## Extracted entries
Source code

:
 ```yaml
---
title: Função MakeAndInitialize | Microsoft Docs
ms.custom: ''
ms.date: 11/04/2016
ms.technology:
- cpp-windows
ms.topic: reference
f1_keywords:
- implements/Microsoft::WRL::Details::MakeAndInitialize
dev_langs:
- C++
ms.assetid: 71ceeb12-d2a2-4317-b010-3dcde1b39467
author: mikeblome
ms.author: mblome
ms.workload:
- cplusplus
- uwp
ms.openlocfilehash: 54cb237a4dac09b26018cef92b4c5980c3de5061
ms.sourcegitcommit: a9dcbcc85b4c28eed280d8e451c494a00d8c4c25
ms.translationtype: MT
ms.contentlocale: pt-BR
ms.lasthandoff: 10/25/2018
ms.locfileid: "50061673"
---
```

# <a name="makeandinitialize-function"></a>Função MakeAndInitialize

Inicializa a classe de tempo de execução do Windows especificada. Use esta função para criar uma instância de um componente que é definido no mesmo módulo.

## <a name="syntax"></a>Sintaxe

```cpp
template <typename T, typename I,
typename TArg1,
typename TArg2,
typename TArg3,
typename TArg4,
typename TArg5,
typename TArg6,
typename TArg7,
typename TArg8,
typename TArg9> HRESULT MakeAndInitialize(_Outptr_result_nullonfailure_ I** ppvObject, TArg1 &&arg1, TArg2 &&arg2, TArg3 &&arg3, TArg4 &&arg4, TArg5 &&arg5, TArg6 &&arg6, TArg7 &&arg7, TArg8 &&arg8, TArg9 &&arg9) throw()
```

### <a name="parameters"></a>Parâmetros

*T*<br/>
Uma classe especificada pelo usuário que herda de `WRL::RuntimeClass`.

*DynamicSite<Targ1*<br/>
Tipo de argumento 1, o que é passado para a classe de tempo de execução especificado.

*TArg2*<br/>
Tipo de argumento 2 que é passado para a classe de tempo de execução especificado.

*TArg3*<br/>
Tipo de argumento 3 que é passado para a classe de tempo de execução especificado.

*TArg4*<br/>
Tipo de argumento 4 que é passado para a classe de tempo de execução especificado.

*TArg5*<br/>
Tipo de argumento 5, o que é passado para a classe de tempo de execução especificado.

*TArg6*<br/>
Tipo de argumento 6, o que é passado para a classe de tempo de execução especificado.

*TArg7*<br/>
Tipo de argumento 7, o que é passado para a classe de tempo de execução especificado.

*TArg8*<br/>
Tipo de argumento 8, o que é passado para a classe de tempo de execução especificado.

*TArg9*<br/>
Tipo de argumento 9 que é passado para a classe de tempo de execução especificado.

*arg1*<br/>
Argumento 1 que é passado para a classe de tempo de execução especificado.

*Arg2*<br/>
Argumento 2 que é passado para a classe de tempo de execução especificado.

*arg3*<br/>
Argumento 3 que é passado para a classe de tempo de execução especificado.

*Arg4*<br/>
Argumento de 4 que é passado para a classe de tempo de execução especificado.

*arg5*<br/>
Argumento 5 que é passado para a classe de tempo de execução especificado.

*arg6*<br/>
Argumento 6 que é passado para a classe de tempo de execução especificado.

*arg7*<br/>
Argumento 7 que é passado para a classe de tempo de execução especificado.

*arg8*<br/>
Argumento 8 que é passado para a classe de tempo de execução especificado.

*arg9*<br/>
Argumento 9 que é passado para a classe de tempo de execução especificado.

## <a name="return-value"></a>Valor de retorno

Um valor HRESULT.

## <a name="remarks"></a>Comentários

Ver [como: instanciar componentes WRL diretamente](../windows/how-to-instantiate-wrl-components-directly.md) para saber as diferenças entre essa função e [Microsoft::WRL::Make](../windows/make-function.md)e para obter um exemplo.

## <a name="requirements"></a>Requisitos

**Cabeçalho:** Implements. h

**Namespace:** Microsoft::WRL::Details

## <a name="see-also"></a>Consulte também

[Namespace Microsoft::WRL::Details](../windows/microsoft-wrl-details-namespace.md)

## Work item
Show every line from the listing above in which the string "typename" appears.

## Finished task
template <typename T, typename I,
typename TArg1,
typename TArg2,
typename TArg3,
typename TArg4,
typename TArg5,
typename TArg6,
typename TArg7,
typename TArg8,
typename TArg9> HRESULT MakeAndInitialize(_Outptr_result_nullonfailure_ I** ppvObject, TArg1 &&arg1, TArg2 &&arg2, TArg3 &&arg3, TArg4 &&arg4, TArg5 &&arg5, TArg6 &&arg6, TArg7 &&arg7, TArg8 &&arg8, TArg9 &&arg9) throw()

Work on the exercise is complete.